Guðmunda Andrésdóttir

In 1945, Guðmunda Andrésdóttir, then twenty-three years old, went to see Svavar Guðnason’s exhibition at Listamannaskálinn, where she set eyes on and was touched deeply by the artist’s abstract paintings, later putting her experience into these words:

“I was utterly befuddled when I saw that exhibition!… And then I got it into my head to start painting. It felt like a knockout. Yes, it was indeed a fine exhibition and I went to see it again and again.”[1]

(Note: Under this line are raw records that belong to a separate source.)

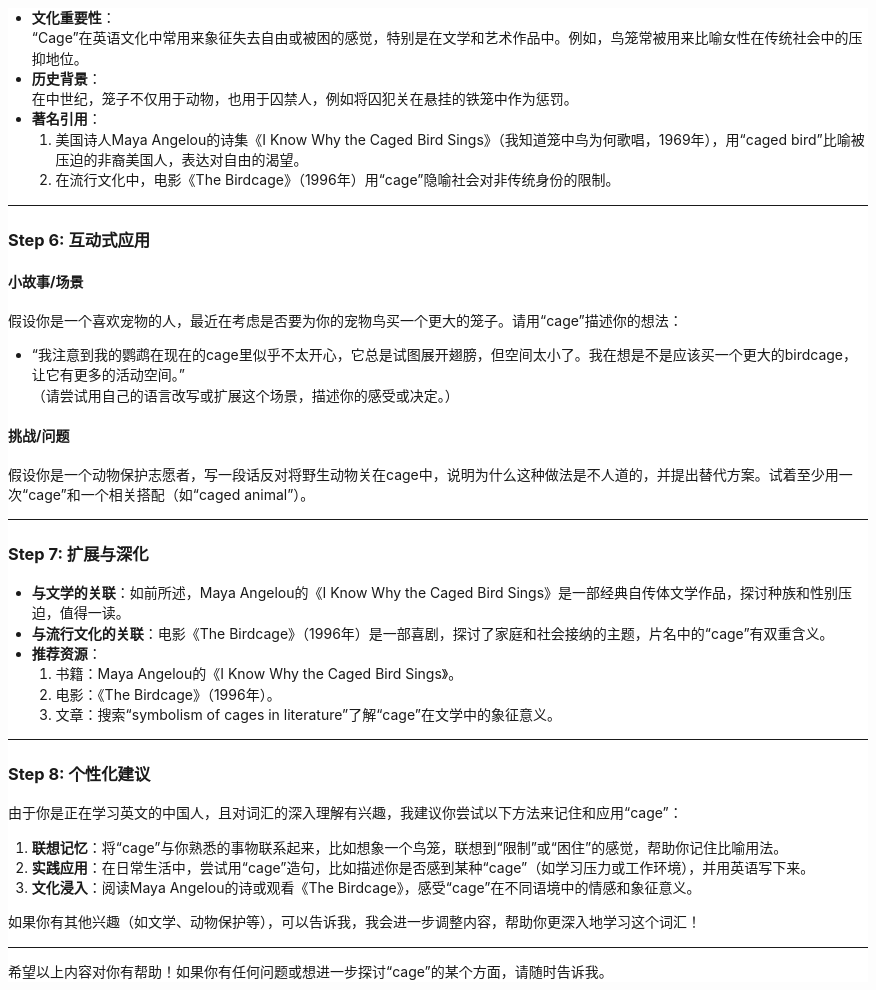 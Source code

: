 - **文化重要性**：  
  “Cage”在英语文化中常用来象征失去自由或被困的感觉，特别是在文学和艺术作品中。例如，鸟笼常被用来比喻女性在传统社会中的压抑地位。
- **历史背景**：  
  在中世纪，笼子不仅用于动物，也用于囚禁人，例如将囚犯关在悬挂的铁笼中作为惩罚。
- **著名引用**：  
  1. 美国诗人Maya Angelou的诗集《I Know Why the Caged Bird Sings》（我知道笼中鸟为何歌唱，1969年），用“caged bird”比喻被压迫的非裔美国人，表达对自由的渴望。
  2. 在流行文化中，电影《The Birdcage》（1996年）用“cage”隐喻社会对非传统身份的限制。

---

### Step 6: 互动式应用

#### 小故事/场景
假设你是一个喜欢宠物的人，最近在考虑是否要为你的宠物鸟买一个更大的笼子。请用“cage”描述你的想法：  
- “我注意到我的鹦鹉在现在的cage里似乎不太开心，它总是试图展开翅膀，但空间太小了。我在想是不是应该买一个更大的birdcage，让它有更多的活动空间。”  
（请尝试用自己的语言改写或扩展这个场景，描述你的感受或决定。）

#### 挑战/问题
假设你是一个动物保护志愿者，写一段话反对将野生动物关在cage中，说明为什么这种做法是不人道的，并提出替代方案。试着至少用一次“cage”和一个相关搭配（如“caged animal”）。

---

### Step 7: 扩展与深化

- **与文学的关联**：如前所述，Maya Angelou的《I Know Why the Caged Bird Sings》是一部经典自传体文学作品，探讨种族和性别压迫，值得一读。
- **与流行文化的关联**：电影《The Birdcage》（1996年）是一部喜剧，探讨了家庭和社会接纳的主题，片名中的“cage”有双重含义。
- **推荐资源**：  
  1. 书籍：Maya Angelou的《I Know Why the Caged Bird Sings》。  
  2. 电影：《The Birdcage》（1996年）。  
  3. 文章：搜索“symbolism of cages in literature”了解“cage”在文学中的象征意义。

---

### Step 8: 个性化建议

由于你是正在学习英文的中国人，且对词汇的深入理解有兴趣，我建议你尝试以下方法来记住和应用“cage”：
1. **联想记忆**：将“cage”与你熟悉的事物联系起来，比如想象一个鸟笼，联想到“限制”或“困住”的感觉，帮助你记住比喻用法。
2. **实践应用**：在日常生活中，尝试用“cage”造句，比如描述你是否感到某种“cage”（如学习压力或工作环境），并用英语写下来。
3. **文化浸入**：阅读Maya Angelou的诗或观看《The Birdcage》，感受“cage”在不同语境中的情感和象征意义。

如果你有其他兴趣（如文学、动物保护等），可以告诉我，我会进一步调整内容，帮助你更深入地学习这个词汇！

---

希望以上内容对你有帮助！如果你有任何问题或想进一步探讨“cage”的某个方面，请随时告诉我。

Most people will probably be familiar with this kind of feeling, as if art pierces the heart itself. Whether one happens to be standing in front of a painting at an exhibition, listening to music, watching a film or reading a new book, it almost feels like opening one’s eyes at last, having kept them closed for a long time, finally looking upon the world and seeing everything in new light. Guðmunda herself was impacted in such a way at Svavar’s exhibition, as portrayed by her words, and she consequently dedicated her life to the creation of art.

Guðmunda belonged to the group of artists that worked in the style of geometric abstraction in Iceland, also participating in exhibitions with the Septem-Group, first in 1952, at the end of their former exhibition series, and then again in 1974-88. Guðmunda was notably the only woman who participated in the group’s exhibitions, but at the time, in the postwar period, artists, both men and women, went down the line of abstraction, seeking an international language that might express universal truth, common and comprehensible to people of all backgrounds, in a similar way to music.

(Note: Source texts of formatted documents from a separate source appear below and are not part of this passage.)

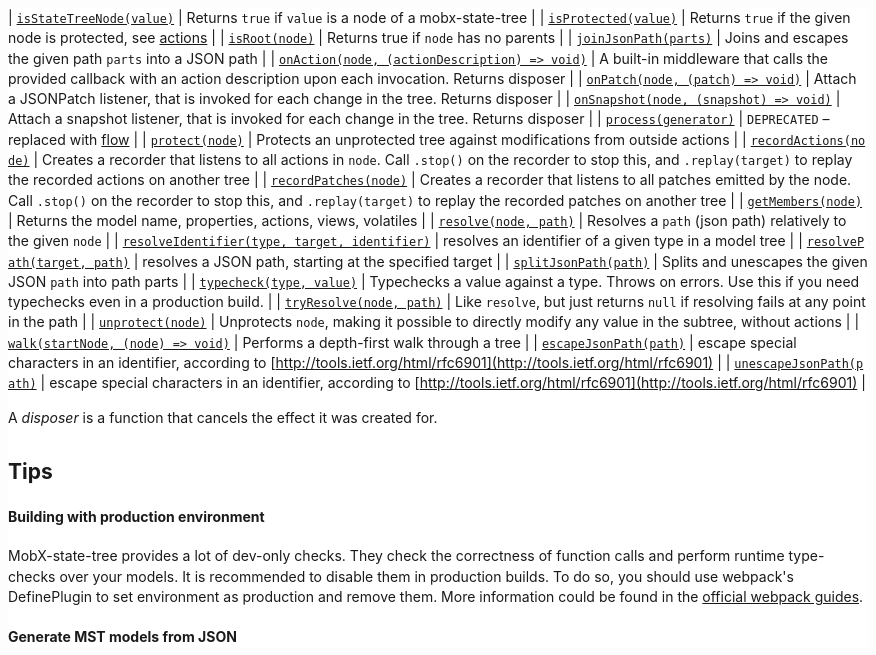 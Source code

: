 | [`isStateTreeNode(value)`](https://github.com/epodgaetskiy/mobx-state-tree/tree/92c5ff4b87bb3e3322a8975432c55ac1a16078d1/docs/API.md#isstatetreenode) | Returns `true` if `value` is a node of a mobx-state-tree |
| [`isProtected(value)`](https://github.com/epodgaetskiy/mobx-state-tree/tree/92c5ff4b87bb3e3322a8975432c55ac1a16078d1/docs/API.md#isprotected) | Returns `true` if the given node is protected, see [actions](./#actions) |
| [`isRoot(node)`](https://github.com/epodgaetskiy/mobx-state-tree/tree/92c5ff4b87bb3e3322a8975432c55ac1a16078d1/docs/API.md#isroot) | Returns true if `node` has no parents |
| [`joinJsonPath(parts)`](https://github.com/epodgaetskiy/mobx-state-tree/tree/92c5ff4b87bb3e3322a8975432c55ac1a16078d1/docs/API.md#joinjsonpath) | Joins and escapes the given path `parts` into a JSON path |
| [`onAction(node, (actionDescription) => void)`](https://github.com/epodgaetskiy/mobx-state-tree/tree/92c5ff4b87bb3e3322a8975432c55ac1a16078d1/docs/API.md#onaction) | A built-in middleware that calls the provided callback with an action description upon each invocation. Returns disposer |
| [`onPatch(node, (patch) => void)`](https://github.com/epodgaetskiy/mobx-state-tree/tree/92c5ff4b87bb3e3322a8975432c55ac1a16078d1/docs/API.md#onpatch) | Attach a JSONPatch listener, that is invoked for each change in the tree. Returns disposer |
| [`onSnapshot(node, (snapshot) => void)`](https://github.com/epodgaetskiy/mobx-state-tree/tree/92c5ff4b87bb3e3322a8975432c55ac1a16078d1/docs/API.md#onsnapshot) | Attach a snapshot listener, that is invoked for each change in the tree. Returns disposer |
| [`process(generator)`](https://github.com/epodgaetskiy/mobx-state-tree/tree/92c5ff4b87bb3e3322a8975432c55ac1a16078d1/docs/API.md#process) | `DEPRECATED` – replaced with [flow](https://github.com/epodgaetskiy/mobx-state-tree/tree/92c5ff4b87bb3e3322a8975432c55ac1a16078d1/docs/API.md#flow) |
| [`protect(node)`](https://github.com/epodgaetskiy/mobx-state-tree/tree/92c5ff4b87bb3e3322a8975432c55ac1a16078d1/docs/API.md#protect) | Protects an unprotected tree against modifications from outside actions |
| [`recordActions(node)`](https://github.com/epodgaetskiy/mobx-state-tree/tree/92c5ff4b87bb3e3322a8975432c55ac1a16078d1/docs/API.md#recordactions) | Creates a recorder that listens to all actions in `node`. Call `.stop()` on the recorder to stop this, and `.replay(target)` to replay the recorded actions on another tree |
| [`recordPatches(node)`](https://github.com/epodgaetskiy/mobx-state-tree/tree/92c5ff4b87bb3e3322a8975432c55ac1a16078d1/docs/API.md#recordpatches) | Creates a recorder that listens to all patches emitted by the node. Call `.stop()` on the recorder to stop this, and `.replay(target)` to replay the recorded patches on another tree |
| [`getMembers(node)`](https://github.com/epodgaetskiy/mobx-state-tree/tree/92c5ff4b87bb3e3322a8975432c55ac1a16078d1/docs/API.md#getMembers) | Returns the model name, properties, actions, views, volatiles |
| [`resolve(node, path)`](https://github.com/epodgaetskiy/mobx-state-tree/tree/92c5ff4b87bb3e3322a8975432c55ac1a16078d1/docs/API.md#resolve) | Resolves a `path` \(json path\) relatively to the given `node` |
| [`resolveIdentifier(type, target, identifier)`](https://github.com/epodgaetskiy/mobx-state-tree/tree/92c5ff4b87bb3e3322a8975432c55ac1a16078d1/docs/API.md#resolveidentifier) | resolves an identifier of a given type in a model tree |
| [`resolvePath(target, path)`](https://github.com/epodgaetskiy/mobx-state-tree/tree/92c5ff4b87bb3e3322a8975432c55ac1a16078d1/docs/API.md#resolvepath) | resolves a JSON path, starting at the specified target |
| [`splitJsonPath(path)`](https://github.com/epodgaetskiy/mobx-state-tree/tree/92c5ff4b87bb3e3322a8975432c55ac1a16078d1/docs/API.md#splitjsonpath) | Splits and unescapes the given JSON `path` into path parts |
| [`typecheck(type, value)`](https://github.com/epodgaetskiy/mobx-state-tree/tree/92c5ff4b87bb3e3322a8975432c55ac1a16078d1/docs/API.md#typecheck) | Typechecks a value against a type. Throws on errors. Use this if you need typechecks even in a production build. |
| [`tryResolve(node, path)`](https://github.com/epodgaetskiy/mobx-state-tree/tree/92c5ff4b87bb3e3322a8975432c55ac1a16078d1/docs/API.md#tryresolve) | Like `resolve`, but just returns `null` if resolving fails at any point in the path |
| [`unprotect(node)`](https://github.com/epodgaetskiy/mobx-state-tree/tree/92c5ff4b87bb3e3322a8975432c55ac1a16078d1/docs/API.md#unprotect) | Unprotects `node`, making it possible to directly modify any value in the subtree, without actions |
| [`walk(startNode, (node) => void)`](https://github.com/epodgaetskiy/mobx-state-tree/tree/92c5ff4b87bb3e3322a8975432c55ac1a16078d1/docs/API.md#walk) | Performs a depth-first walk through a tree |
| [`escapeJsonPath(path)`](https://github.com/epodgaetskiy/mobx-state-tree/tree/92c5ff4b87bb3e3322a8975432c55ac1a16078d1/docs/API.md#escapejsonpath) | escape special characters in an identifier, according to [http://tools.ietf.org/html/rfc6901](http://tools.ietf.org/html/rfc6901) |
| [`unescapeJsonPath(path)`](https://github.com/epodgaetskiy/mobx-state-tree/tree/92c5ff4b87bb3e3322a8975432c55ac1a16078d1/docs/API.md#unescapejsonpath) | escape special characters in an identifier, according to [http://tools.ietf.org/html/rfc6901](http://tools.ietf.org/html/rfc6901) |

A _disposer_ is a function that cancels the effect it was created for.

## Tips

#### Building with production environment

MobX-state-tree provides a lot of dev-only checks. They check the correctness of function calls and perform runtime type-checks over your models. It is recommended to disable them in production builds. To do so, you should use webpack's DefinePlugin to set environment as production and remove them. More information could be found in the [official webpack guides](https://webpack.js.org/plugins/environment-plugin/#usage).

#### Generate MST models from JSON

This is the first solo exhibition of Guðmunda Andrésdóttir’s work in Hafnarborg, but the artworks on display here belong to the collection of the National Gallery of Iceland, the Reykjavík Art Museum, the University of Iceland, as well as works belonging to the ASÍ Art Museum and private collectors. Exhibiting a selection of different works, oil paintings, watercolours, pencil sketches and more, one can then glean how the artist plays with each medium, in her search for higher truth – through form, colour, or the combination of both.

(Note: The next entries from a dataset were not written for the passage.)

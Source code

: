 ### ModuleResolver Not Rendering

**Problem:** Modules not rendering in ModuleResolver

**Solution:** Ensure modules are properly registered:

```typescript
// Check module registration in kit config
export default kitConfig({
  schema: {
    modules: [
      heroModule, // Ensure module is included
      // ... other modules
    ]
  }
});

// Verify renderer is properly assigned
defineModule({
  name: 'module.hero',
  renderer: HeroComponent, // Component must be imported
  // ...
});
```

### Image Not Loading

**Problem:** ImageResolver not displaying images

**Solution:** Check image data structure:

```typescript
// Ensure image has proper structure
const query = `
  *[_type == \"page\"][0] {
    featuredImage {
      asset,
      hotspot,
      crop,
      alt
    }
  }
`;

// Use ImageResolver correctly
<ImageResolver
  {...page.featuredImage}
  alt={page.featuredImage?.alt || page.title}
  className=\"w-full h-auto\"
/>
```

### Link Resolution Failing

In the artist’s work, one can thus encounter a few intriguing contradictions, between the poetic and the systematic, the sensitive and the calculated, calling into question the importance of sensing as opposed to understanding. There are, however, some things that demand no explanation, much like the melody that captures the audience by the sheer power of music, and Guðmunda’s work certainly strikes a similar chord, balancing the rational and the emotional, the feminine and the masculine. All in all, Guðmunda Andrésdóttir was a person of unique character and talent and her contribution to Icelandic art history and the local artist community remains significant to this day. Without doubt, she marched to the beat of her own drum, in both life and work, choosing to create her very own cadence.

The curators of the exhibition are Unnur Mjöll S. Leifsdóttir and Hólmar Hólm.

Guðmunda Andrésdóttir was born in Reykjavík on the 3rd of November 1922 and died on the 31st of August 2002. She graduated from Verzlunarskóli Íslands in 1941 and was an extramural student at Konstfack in Stockholm in 1947-48, as well as studying painting at Otte Sköld’s private school. She later moved to Paris to study art, at L’Académie de la Grande Chaumière and L’Académie Ranson, in 1951-53. Guðmunda was a leading artist in the field of abstract painting in Iceland, being the only woman among the members of the Septem-Group, for example. She had several private exhibitions during her career, notably in Kjarvalsstaðir in 1990, and participated in various group exhibitions both in Iceland and abroad. The National Gallery of Iceland, the Reykjavík Art Museum, The University of Iceland Art Collection, the ASÍ Art Museum, Gerðarsafn and Colby Art Museum in Maine, United States, all own artworks by Guðmunda, as well as many private collectors around the world.

[1] Einar Falur Ingólfsson, “Þetta er að verða kvennastarf”, Morgunblaðið, 16th of November 1996.